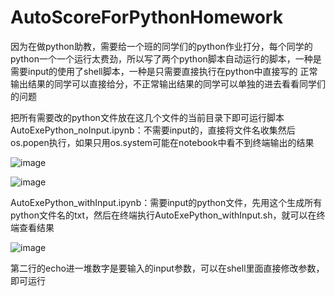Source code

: # AutoScoreForPythonHomework
因为在做python助教，需要给一个班的同学们的python作业打分，每个同学的python一个一个运行太费劲，所以写了两个python脚本自动运行的脚本，一种是需要input的使用了shell脚本，一种是只需要直接执行在python中直接写的
正常输出结果的同学可以直接给分，不正常输出结果的同学可以单独的进去看看同学们的问题

把所有需要改的python文件放在这几个文件的当前目录下即可运行脚本
AutoExePython_noInput.ipynb：不需要input的，直接将文件名收集然后os.popen执行，如果只用os.system可能在notebook中看不到终端输出的结果

![image](https://user-images.githubusercontent.com/40328132/142726658-d1b51293-5c3f-4a80-beb8-7294ded31953.png)

![image](https://user-images.githubusercontent.com/40328132/142726555-aa54c7bd-c8d4-446c-a598-9f47bed6b806.png)


AutoExePython_withInput.ipynb：需要input的python文件，先用这个生成所有python文件名的txt，然后在终端执行AutoExePython_withInput.sh，就可以在终端查看结果

![image](https://user-images.githubusercontent.com/40328132/142726584-3fa476bc-3b52-4ea7-8287-4e9674f070d0.png)

第二行的echo进一堆数字是要输入的input参数，可以在shell里面直接修改参数，即可运行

__INSTRUCTIONS TO FOLLOW__.
The records above must be copied exactly, with no pictures carried over.

__EXPECTED ANSWER__.
Source code

: # AutoScoreForPythonHomework
因为在做python助教，需要给一个班的同学们的python作业打分，每个同学的python一个一个运行太费劲，所以写了两个python脚本自动运行的脚本，一种是需要input的使用了shell脚本，一种是只需要直接执行在python中直接写的
正常输出结果的同学可以直接给分，不正常输出结果的同学可以单独的进去看看同学们的问题

把所有需要改的python文件放在这几个文件的当前目录下即可运行脚本
AutoExePython_noInput.ipynb：不需要input的，直接将文件名收集然后os.popen执行，如果只用os.system可能在notebook中看不到终端输出的结果

![image](https://user-images.githubusercontent.com/40328132/142726658-d1b51293-5c3f-4a80-beb8-7294ded31953.png)

![image](https://user-images.githubusercontent.com/40328132/142726555-aa54c7bd-c8d4-446c-a598-9f47bed6b806.png)


AutoExePython_withInput.ipynb：需要input的python文件，先用这个生成所有python文件名的txt，然后在终端执行AutoExePython_withInput.sh，就可以在终端查看结果

![image](https://user-images.githubusercontent.com/40328132/142726584-3fa476bc-3b52-4ea7-8287-4e9674f070d0.png)

第二行的echo进一堆数字是要输入的input参数，可以在shell里面直接修改参数，即可运行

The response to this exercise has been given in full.